Lebanon export around 80% of its wheat from Ukraine, and this wheat is “soft” and thus of good quality that fits in making Lebanese bread. Above all it is cheap.
After the war, maritime lines of shipments are almost halted or the cost of shipments became higher. In addition to that, Ukraine, being under invasion and occupation, is not able to keep stable imports of wheat.
Other markets are open to provide Lebanon with wheat like US, but that wheat is much expensive and needs more time to reach the country. Off note, that because of the crisis Lebanon’s strategic reserve of wheat that must not be less than 3 months, can only cover 1 month now.
So if the war will not come to an end soon, the Lebanese government, either has to buy the wheat with high prices and thus losing quickly the reserve in central bank (same applies for the fuel), or Lebanese may face starvation and severe shortage of essential food supplies.

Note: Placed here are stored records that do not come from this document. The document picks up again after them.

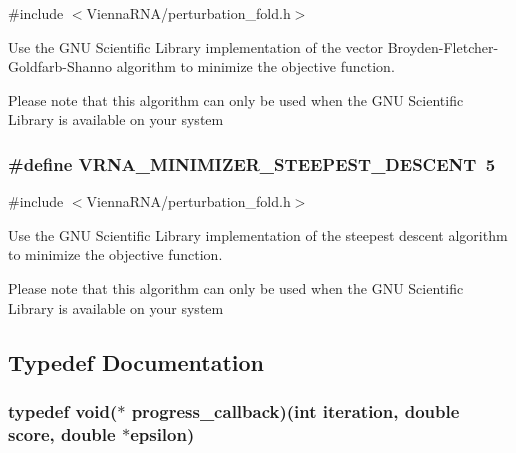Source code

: {\ttfamily \#include $<$Vienna\+R\+N\+A/perturbation\+\_\+fold.\+h$>$}



Use the G\+N\+U Scientific Library implementation of the vector Broyden-\/\+Fletcher-\/\+Goldfarb-\/\+Shanno algorithm to minimize the objective function. 

Please note that this algorithm can only be used when the G\+N\+U Scientific Library is available on your system \hypertarget{group__soft__constraints_ga9ecd2144c2ebed7533233da3986521b0}{
\subsubsection[{V\+R\+N\+A\+\_\+\+M\+I\+N\+I\+M\+I\+Z\+E\+R\+\_\+\+S\+T\+E\+E\+P\+E\+S\+T\+\_\+\+D\+E\+S\+C\+E\+N\+T}]{\setlength{\rightskip}{0pt plus 5cm}\#define V\+R\+N\+A\+\_\+\+M\+I\+N\+I\+M\+I\+Z\+E\+R\+\_\+\+S\+T\+E\+E\+P\+E\+S\+T\+\_\+\+D\+E\+S\+C\+E\+N\+T~5}}\label{group__soft__constraints_ga9ecd2144c2ebed7533233da3986521b0}


{\ttfamily \#include $<$Vienna\+R\+N\+A/perturbation\+\_\+fold.\+h$>$}



Use the G\+N\+U Scientific Library implementation of the steepest descent algorithm to minimize the objective function. 

Please note that this algorithm can only be used when the G\+N\+U Scientific Library is available on your system 

\subsection{Typedef Documentation}
\hypertarget{group__soft__constraints_gafd57325a0fa4307cd72f933107f9d493}{
\subsubsection[{progress\+\_\+callback}]{\setlength{\rightskip}{0pt plus 5cm}typedef void($\ast$ progress\+\_\+callback)(int iteration, double score, double $\ast$epsilon)}}\label{group__soft__constraints_gafd57325a0fa4307cd72f933107f9d493}


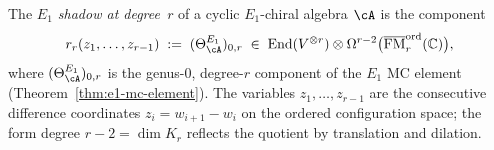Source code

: \begin{definition}
\label{def:e1-shadow-degree-r}
\ClaimStatusDefinitional
{}
The \emph{$E_1$ shadow at degree~$r$} of a cyclic $E_1$-chiral
algebra $\cA$ is the component
\begin{equation}
\label{eq:e1-shadow-degree-r}
r_r(z_1, \ldots, z_{r-1})
\;:=\;
(\Theta_\cA^{E_1})_{0,r}
\;\in\;
\operatorname{End}(V^{\otimes r})
\otimes
\Omega^{r-2}\bigl(
\overline{\mathrm{FM}}_r^{\mathrm{ord}}(\mathbb{C})
\bigr),
\end{equation}
where $(\Theta_\cA^{E_1})_{0,r}$ is the genus-$0$, degree-$r$
component of the $E_1$ MC element
(Theorem~\ref{thm:e1-mc-element}).
The variables $z_1, \ldots, z_{r-1}$ are the consecutive
difference coordinates $z_i = w_{i+1} - w_i$ on the ordered
configuration space; the form degree $r-2 = \dim K_r$ reflects
the quotient by translation and dilation.
\end{definition}

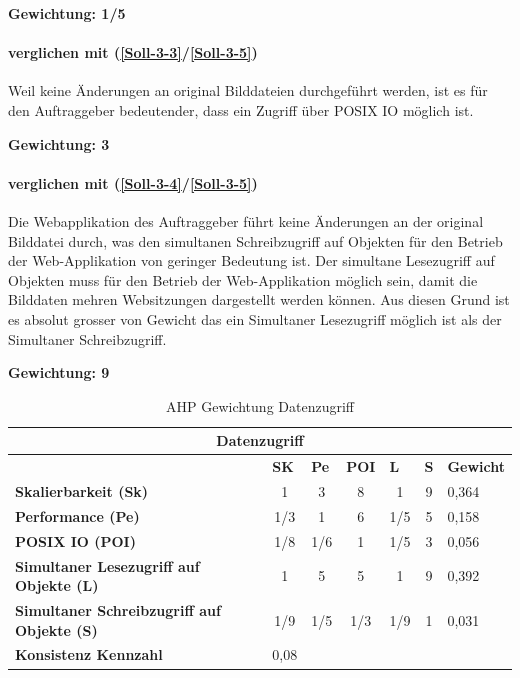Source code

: \textbf{Gewichtung: 1/5}


\paragraph*{ verglichen mit  (\ref{Soll-3-3}/\ref{Soll-3-5})}
Weil keine Änderungen an original Bilddateien durchgeführt werden, ist es für den Auftraggeber bedeutender, dass ein Zugriff über POSIX IO möglich ist.

\textbf{Gewichtung: 3}


\paragraph*{ verglichen mit  (\ref{Soll-3-4}/\ref{Soll-3-5})}
Die Webapplikation des Auftraggeber führt keine Änderungen an der original Bilddatei durch, was den simultanen Schreibzugriff auf Objekten für den Betrieb der Web-Applikation von geringer Bedeutung ist. Der simultane Lesezugriff auf Objekten muss für den Betrieb der Web-Applikation möglich sein, damit die Bilddaten mehren Websitzungen dargestellt werden können. Aus diesen Grund ist es absolut grosser von Gewicht das ein Simultaner Lesezugriff möglich ist als der Simultaner Schreibzugriff.

\textbf{Gewichtung: 9}

\begin{table}[htbp]
\caption{AHP Gewichtung Datenzugriff}
\begin{tabular}{|l|c|c|c|c|c|l|}
\hline
\multicolumn{ 7}{|c|}{\textbf{Datenzugriff}} \\ \hline
 & \multicolumn{1}{l|}{\textbf{SK}} & \multicolumn{1}{l|}{\textbf{Pe}} & \multicolumn{1}{l|}{\textbf{POI}} & \multicolumn{1}{l|}{\textbf{L}} & \multicolumn{1}{l|}{\textbf{S}} & \multicolumn{1}{l|}{\textbf{Gewicht}} \\ \hline
\textbf{Skalierbarkeit (Sk)} & 1 & 3 & 8 & 1 & 9 & 0,364 \\ \hline
\textbf{Performance (Pe)} & 1/3 & 1 & 6 & 1/5 & 5 & 0,158 \\ \hline
\textbf{POSIX IO (POI)} & 1/8 & 1/6 & 1 & 1/5 & 3 & 0,056 \\ \hline
\textbf{Simultaner Lesezugriff auf Objekte (L)} & 1 & 5 & 5 & 1 & 9 & 0,392 \\ \hline
\textbf{Simultaner Schreibzugriff auf Objekte (S)} & 1/9 & 1/5 & 1/3 & 1/9 & 1 & 0,031 \\ \hline
\textbf{Konsistenz Kennzahl} & 0,08 \\ \cline{1-2}
\end{tabular}
\label{tab:AHPDatenzugriff}
\end{table}

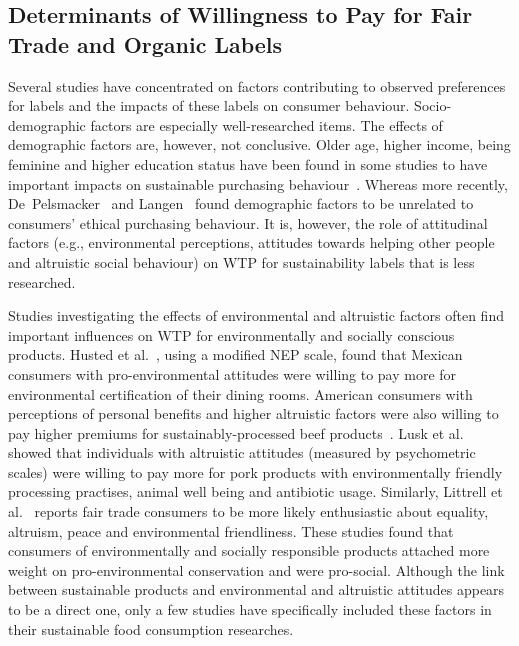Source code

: \documentclass[sustainability,article,accept,moreauthors,pdftex,10pt,a4paper]{Definitions/mdpi}
\theoremstyle{mdpi}
\newcounter{ex}
\newcounter{re}
\theoremstyle{mdpidefinition}
\begin{document}
\subsection{Determinants of Willingness to Pay for Fair Trade and Organic Labels}
\par{Several studies have concentrated on factors contributing to observed preferences for labels and the impacts of these labels on consumer behaviour. Socio-demographic factors are especially well-researched items. The effects of demographic factors are, however, not conclusive. Older age, higher income, being feminine and higher education status have been found in some studies to have important impacts on sustainable purchasing behaviour~\cite{littrell1999social,Carrigan2001,Laroche2001}. Whereas more recently, De~Pelsmacker~\cite{DePelsmacker2005} and Langen~\cite{Langen2013} found demographic factors to be unrelated to consumers' ethical purchasing behaviour. It is, however, the role of attitudinal factors (e.g., environmental perceptions, attitudes towards helping other people and altruistic social behaviour) on WTP for sustainability labels that is less researched.}
\par{Studies investigating the effects of environmental and altruistic factors often find important influences on WTP for environmentally and socially conscious products. Husted et al.~\cite{HUSTED2014}, using a modified NEP %
scale, found that Mexican consumers with pro-environmental attitudes were willing to pay more for environmental certification of their dining rooms. American consumers with perceptions of personal benefits and higher altruistic factors were also willing to pay higher premiums for sustainably-processed beef products~\cite{Umberger2009}. Lusk et al.~\cite{Lusk2007} showed that individuals with altruistic attitudes (measured by psychometric scales) were willing to pay more for pork products with environmentally friendly processing practises, animal well being and antibiotic usage. Similarly, Littrell et al.~\cite{littrell1999social} reports fair trade consumers to be more likely enthusiastic about equality, altruism, peace and environmental friendliness. These studies found that consumers of environmentally and socially responsible products attached more weight on pro-environmental conservation and were pro-social. Although the link between sustainable products and environmental and altruistic attitudes appears to be a direct one, only a few studies have specifically included these factors in their sustainable food consumption researches.}
\end{document}
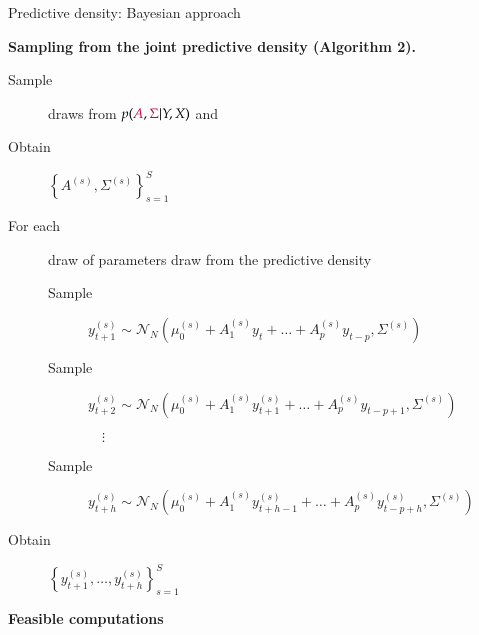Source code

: \documentclass[notes,blackandwhite,mathsans,usenames,dvipsnames]{beamer}
\begin{document}
\begin{frame}{Predictive density: Bayesian approach}

\textbf{Sampling from the joint predictive density (Algorithm 2).}

\bigskip 
\begin{description}
\item[Sample] {\color{mcxs2}draws from} $p({\color{purple}A}, {\color{purple}\Sigma}|Y,X)$ {\color{mcxs2}and} 

\bigskip\item[Obtain] $\left\{ A^{(s)}, \Sigma^{(s)}\right\}_{s=1}^{S}$

\bigskip\item[For each] draw of parameters draw from the predictive density
	\begin{description}
	\item[Sample] $y_{t+1}^{(s)}\sim\mathcal{N}_N\left( \mu_0^{(s)} + A_1^{(s)} y_{t}+\dots+A_p^{(s)}y_{t-p} ,\Sigma^{(s)}\right)$
	\item[Sample] $y_{t+2}^{(s)}\sim\mathcal{N}_N\left( \mu_0^{(s)} + A_1^{(s)} y_{t+1}^{(s)}+\dots+A_p^{(s)}y_{t-p+1} ,\Sigma^{(s)}\right)$
	\item[]$\quad\vdots$
	\item[Sample] $y_{t+h}^{(s)}\sim\mathcal{N}_N\left( \mu_0^{(s)} + A_1^{(s)} y_{t+h-1}^{(s)}+\dots+A_p^{(s)}y_{t-p+h}^{(s)} ,\Sigma^{(s)}\right)$
	\end{description}


\bigskip\item[Obtain] $\left\{ y_{t+1}^{(s)},\dots,y_{t+h}^{(s)}\right\}_{s=1}^{S}$

\end{description}

\end{frame}





{
\begin{frame}

\begin{adjustwidth}{-0.5cm}{0cm}
\vspace{8.3cm}\Large
\textbf{{\color{mcxs1}Feasible} {\color{mcxs5}computations}}
\end{adjustwidth}

\end{frame}
}
\end{document}
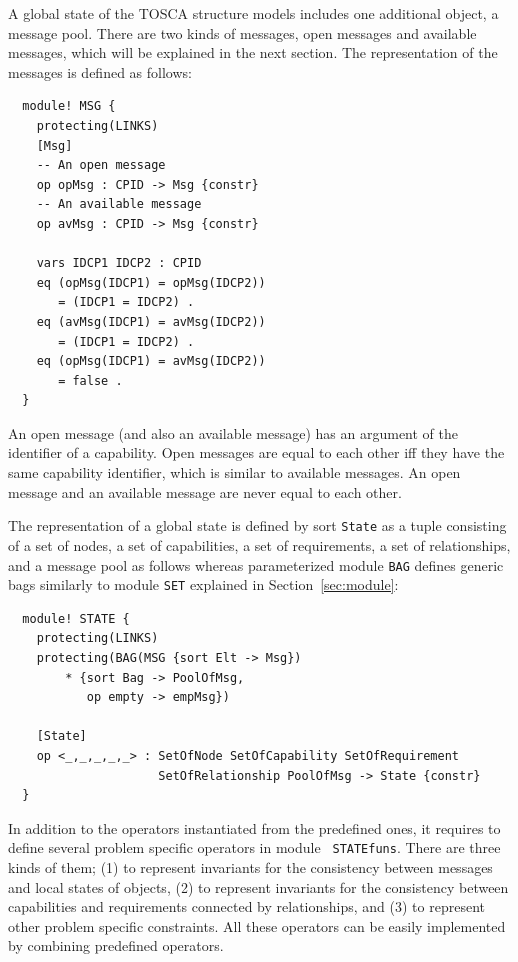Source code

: \documentclass[12pt]{report}
\begin{document}
A global state of the TOSCA structure models includes one additional
object, a message pool. There are two kinds of messages, open messages
and available messages, which will be explained in the next
section. The representation of the messages is defined as follows:
\small
\begin{verbatim}
  module! MSG {
    protecting(LINKS)
    [Msg]
    -- An open message
    op opMsg : CPID -> Msg {constr}
    -- An available message
    op avMsg : CPID -> Msg {constr}
  
    vars IDCP1 IDCP2 : CPID 
    eq (opMsg(IDCP1) = opMsg(IDCP2))
       = (IDCP1 = IDCP2) .
    eq (avMsg(IDCP1) = avMsg(IDCP2))
       = (IDCP1 = IDCP2) .
    eq (opMsg(IDCP1) = avMsg(IDCP2))
       = false .
  }    
\end{verbatim}
\normalsize
An open message (and also an available message) has an argument of the
identifier of a capability. Open messages are equal to each other iff
they have the same capability identifier, which is similar to
available messages. An open message and an available message are never
equal to each other.

The representation of a global state is defined by sort {\tt State} as
a tuple consisting of a set of nodes, a set of capabilities, a set of
requirements, a set of relationships, and a message pool as follows
whereas parameterized module {\tt BAG} defines generic bags similarly
to module {\tt SET} explained in Section~\ref{sec:module}:
\small
\begin{verbatim}
  module! STATE {
    protecting(LINKS)
    protecting(BAG(MSG {sort Elt -> Msg})
        * {sort Bag -> PoolOfMsg,
           op empty -> empMsg})
  
    [State]
    op <_,_,_,_,_> : SetOfNode SetOfCapability SetOfRequirement 
                     SetOfRelationship PoolOfMsg -> State {constr}
  }
\end{verbatim}
\normalsize

In addition to the operators instantiated from the predefined ones, it
requires to define several problem specific operators in module {\tt
  STATEfuns}. There are three kinds of them; (1) to represent
invariants for the consistency between messages and local states of
objects, (2) to represent invariants for the consistency between
capabilities and requirements connected by relationships, and (3) to
represent other problem specific constraints. All these operators can
be easily implemented by combining predefined operators.
\end{document}
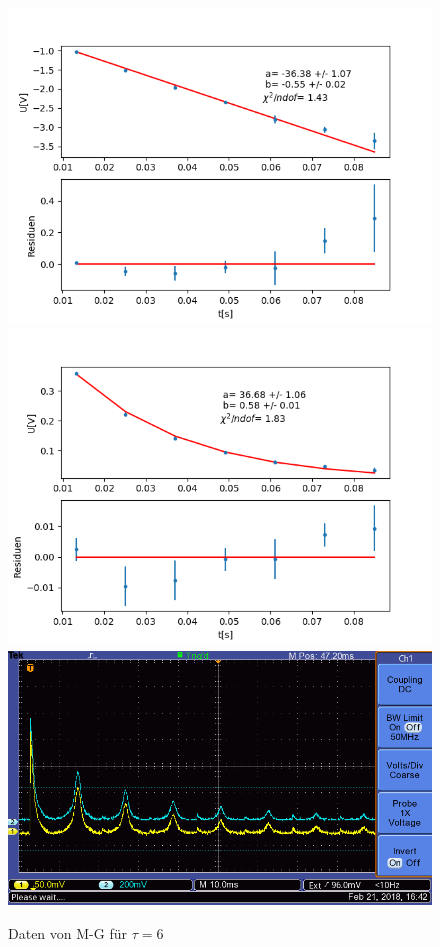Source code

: \documentclass[12pt,a4paper]{article}
\begin{document}
\begin{figure}
\centering
\includegraphics[scale=0.5]{Bilder/T2Anhang/T2log6.png}
\includegraphics[scale=0.5]{Bilder/T2Anhang/T2exp6.png}
\includegraphics[scale=0.5]{Bilder/T2Anhang/T2plot6.png}
\caption{Daten von M-G für $\tau = 6$}
\end{figure}
\end{document}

Obviously, in both cases – starvation or losing the reserve- the political ruling system will not be able to sustain popular good mood till elections, and may trigger more protests again. This can lead to postponing the parliamentary elections.
Hezbollah: Fighting for Russia… in Lebanon
In addition to internal politics, Russian invasion against Ukraine affected Lebanon’s plan to start a long plane to control and extract its maritime resources of oil and gas.
Just before the war, Hezbollah’s General Secretary Hassan Nasrallah announced in a televised speech that his part doesn’t recognize the existence of Israel and thus will not interfere in drawing the maritime border between Lebanon and Israel as a result of the initiative lead by US.
In fact that was one of the hilarious propaganda or pragmatism that Iran and Hezbollah play well to twist facts and play real politics when it comes to serving their interests.
That was a green light for the Lebanese government to go on. A possible deal to draw the maritime border so Lebanon will be able to start exploring and extracting its resources seemed within reach.
After the invasion, US and western countries imposed harsh sanctions against Russia, and Vienna talks that was also about reaching a happy end by signing a new nuclear deal with Iran was halted.
As a response, Hezbollah didn’t – as expected- send fighters to Ukraine, but decided to involve in the maritime border issue, and refused the ongoing initiative and indirect negotiation lead by Americans.
But Hezbollah harsh position from US is not expected to be transferred to action on the ground against US or European interest or presence in south Lebanon, UNIFIL on top of it.
First, Hezbollah’s can change the position if Vienna talks will lead to a deal. And second, Hezbollah will not go so far by bringing additional sanctions against its institutions and members.
Second, in such an economic crisis, UNIFIL that enjoys long stay in south Lebanon succeeded to build a social network with the people and turns to be part of their daily lives on many levels.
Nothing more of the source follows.